After all, we are talking about a plan to build an additional 73 miles of rail at a cost of well over $8 billion for construction, operations and interest through 2025 -- so the stakes are high.

And after reviewing Metro's plan in full detail -- after reviewing the proposed light rail routes, the bus component, the costs involved, and the projected impact -- we, along with many other citizens, have reluctantly concluded that Metro's plan costs too much and does too little to relieve congestion.

For example, Metro's own data says that the entire rail system will carry less than 1 percent of the traffic in the Metro service area when completed. One percent. We believe any discussion involving transportation must begin and end with one goal in mind: cost-effective congestion relief. And yet, according to Metro's own numbers, this plan does not begin to achieve that fundamental goal.

Consider these other fundamental failures in Metro's plan:

· Only 7 percent of the region's employees work downtown, yet Metro has mistakenly focused nearly the entire rail system on downtown with minimal extensions outside of 610, where most people live and congestion is the worst.
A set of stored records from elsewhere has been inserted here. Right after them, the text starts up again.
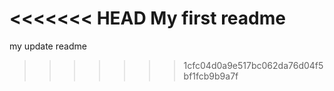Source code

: <<<<<<< HEAD
My first readme
=======
my update readme
>>>>>>> 1cfc04d0a9e517bc062da76d04f5bf1fcb9b9a7f
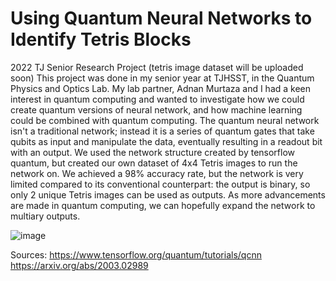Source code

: # Using Quantum Neural Networks to Identify Tetris Blocks
2022 TJ Senior Research Project
(tetris image dataset will be uploaded soon)
This project was done in my senior year at TJHSST, in the Quantum Physics and Optics Lab. My lab partner, Adnan Murtaza and I had a keen interest in quantum computing and wanted to investigate how we could create quantum versions of neural network, and how machine learning could be combined with quantum computing. The quantum neural network isn't a traditional network; instead it is a series of quantum gates that take qubits as input and manipulate the data, eventually resulting in a readout bit with an output. We used the network structure created by tensorflow quantum, but created our own dataset of 4x4 Tetris images to run the network on. We achieved a 98% accuracy rate, but the network is very limited compared to its conventional counterpart: the output is binary, so only 2 unique Tetris images can be used as outputs. As more advancements are made in quantum computing, we can hopefully expand the network to multiary outputs.

![image](https://user-images.githubusercontent.com/107822939/190576919-d8893521-9577-47f9-8797-06d4d570b1a5.png)


Sources: 
https://www.tensorflow.org/quantum/tutorials/qcnn
https://arxiv.org/abs/2003.02989
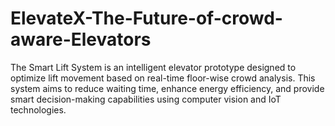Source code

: # ElevateX-The-Future-of-crowd-aware-Elevators
The Smart Lift System is an intelligent elevator prototype designed to optimize lift movement based on real-time floor-wise crowd analysis. This system aims to reduce waiting time, enhance energy efficiency, and provide smart decision-making capabilities using computer vision and IoT technologies.
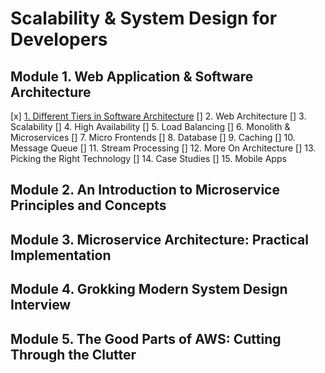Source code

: # Scalability & System Design for Developers

## Module 1. Web Application & Software Architecture

[x] [1. Different Tiers in Software Architecture](/module1/module1_topic1.md)
[] 2. Web Architecture
[] 3. Scalability
[] 4. High Availability
[] 5. Load Balancing
[] 6. Monolith & Microservices
[] 7. Micro Frontends
[] 8. Database
[] 9. Caching
[] 10. Message Queue
[] 11. Stream Processing
[] 12. More On Architecture
[] 13. Picking the Right Technology
[] 14. Case Studies
[] 15. Mobile Apps


## Module 2. An Introduction to Microservice Principles and Concepts

## Module 3. Microservice Architecture: Practical Implementation

## Module 4. Grokking Modern System Design Interview

## Module 5. The Good Parts of AWS: Cutting Through the Clutter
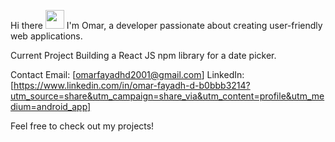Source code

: Hi there <img src="https://github.githubassets.com/images/icons/emoji/unicode/1f44b.png?v8" width="30px" height="30px">
I'm Omar, a developer passionate about creating user-friendly web applications.

Current Project
Building a React JS npm library for a date picker.

Contact
Email: [omarfayadhd2001@gmail.com]
LinkedIn: [https://www.linkedin.com/in/omar-fayadh-d-b0bbb3214?utm_source=share&utm_campaign=share_via&utm_content=profile&utm_medium=android_app]

Feel free to check out my projects!
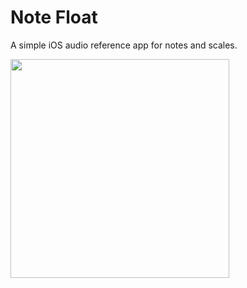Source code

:# Note Float
A simple iOS audio reference app for notes and scales.

<img src="https://user-images.githubusercontent.com/74397370/117739431-34524000-b1b3-11eb-9820-ba828548a55a.png" width="350"/>
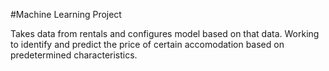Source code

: #Machine Learning Project

Takes data from rentals and configures model based on that data. Working to identify and predict the price of certain accomodation based on predetermined characteristics.
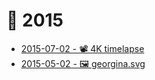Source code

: # 📅 2015

* [2015-07-02 - 📽️ 4K timelapse](https://youtu.be/coLN0bB6X1g)
* [2015-05-02 - 🖼️ georgina.svg](05/64-zoo-legs)
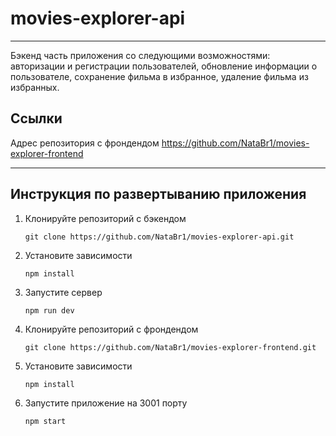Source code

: # movies-explorer-api

***

Бэкенд часть приложения со следующими возможностями: авторизации и регистрации пользователей, обновление информации о пользователе, сохранение фильма в избранное, удаление фильма из избранных.


## Ссылки 

Адрес репозитория с фрондендом https://github.com/NataBr1/movies-explorer-frontend

***

## Инструкция по развертыванию приложения

1. Клонируйте репозиторий с бэкендом

    `git clone https://github.com/NataBr1/movies-explorer-api.git`

2. Установите зависимости

    `npm install`

3. Запустите сервер

    `npm run dev`

4. Клонируйте репозиторий с фрондендом

    `git clone https://github.com/NataBr1/movies-explorer-frontend.git`

5. Установите зависимости

    `npm install`

6. Запустите приложeние на 3001 порту

    `npm start`

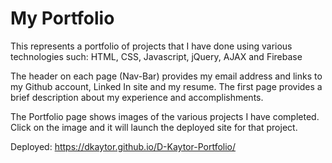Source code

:  # My Portfolio

 This represents a portfolio of projects that I have done using various technologies such: HTML, CSS, Javascript, jQuery, AJAX and Firebase

The header on each page (Nav-Bar) provides my email address and links to my Github account, Linked In site and my resume. The first page provides a brief description about my experience and accomplishments.

The Portfolio page shows images of the various projects I have completed. Click on the image and it will launch the deployed site for that project.

Deployed: https://dkaytor.github.io/D-Kaytor-Portfolio/

 

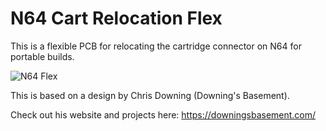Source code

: # N64 Cart Relocation Flex

This is a flexible PCB for relocating the cartridge connector on N64 for portable builds. 

![N64 Flex](https://i.imgur.com/ru2R3ga.png)

This is based on a design by Chris Downing (Downing's Basement). 

Check out his website and projects here: https://downingsbasement.com/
· Metro's plan fails to connect home to work for the overwhelming majority of residents. Commuter rail can connect the suburbs to downtown far cheaper and provide a much faster commute without impacting existing traffic by using existing rail right of way.

· Metro's plan fails to reduce travel times. Not only does light rail move commuters at six times the cost per person as compared to the car, it also takes twice the time from trip origin to destination.

In fact, every single city that has embarked on a transportation solution utilizing light rail as the main component has actually seen traffic congestion increase. Because it runs on the street, light rail stops traffic and removes existing lanes of roadway. Moreover, the system Metro is proposing cannot run in more than three inches of water (typical in Houston storms).

The issue of public safety must be broached when considering light rail because light rail has proven to be by far the most dangerous form of pubic transit. For example, in Los Angeles, more than 50 people have been killed along a 22-mile stretch of their Blue Line in the first 10 years of its operation (1991-2001).

Finally, and most troubling, there is overwhelming proof that Metro is not financially capable of embarking on its proposed $8 billion rail plan. For example, Metro has overstated its sales tax revenue projections by $3 billion, as compared to the projections of the Harris County tax assessor collector. According to Metro's own economist, it is $2 billion off on its sales tax revenue projections. Additionally, the Federal Transit Administration recently informed Metro it was off at least tens of millions of dollars on its federal grant projections.

As too many Houstonians eventually discovered with Enron, Metro's numbers simply don't add up.

So the key question facing voters is: Can't we do better for $8 billion? More to the point: Can we afford to waste $8 billion on this rail project -- losing money that will not be available for projects that will relieve congestion?

We can do better, and we do have choices. We support solutions that call for the creation of super streets and express streets by building underpasses at all intersections on major thoroughfares such as Wertheimer.

We also support expanding the bus system -- and the rail system -- if they are proven to reduce congestion, synchronizing our traffic lights and other intelligent transportation solutions as long as they are cost-effective and reduce congestion.

Finally, we support adding more roads because Houston's highway system ranks dead last in the state of Texas in road miles per capita and currently has 65 percent less road miles per capita than does Austin and San Antonio.

In sum, there is no urgency to this rail plan because most of it is being constructed on existing city streets, a decision that can be made by us at any time in the future without penalty. We must work together toward a better plan that includes multiple layers of more cost-effective transportation solutions.

When one takes a look at this plan, it does not take long to figure out that it is a bad plan that costs too much and does not relieve congestion. Recently, the Baptist Ministers Association, which is made up of more than 300 predominantly African-American churches, and the Latino PAC overwhelmingly voted to oppose Metro's plan. They both are concerned about Metro running out of money and cutting bus service to their communities.

There are far better alternatives than this Metro plan, and we all need to work together to achieve them. We urge you to vote no so that together we can create a cost-effective solution to relieve congestion.

Stevens, a Houston real estate developer, is also chairman of the Transportation Task Force of the Governor's Business Council. He is also on the executive committee of the Gulf Coast Regional Mobility Partners and serves on the Greater Houston Partnership Transportation and Infrastructure Advisory Committee. Butler is senior chairman of J.R. Butler and Co., a consulting, petroleum engineering firm in Houston.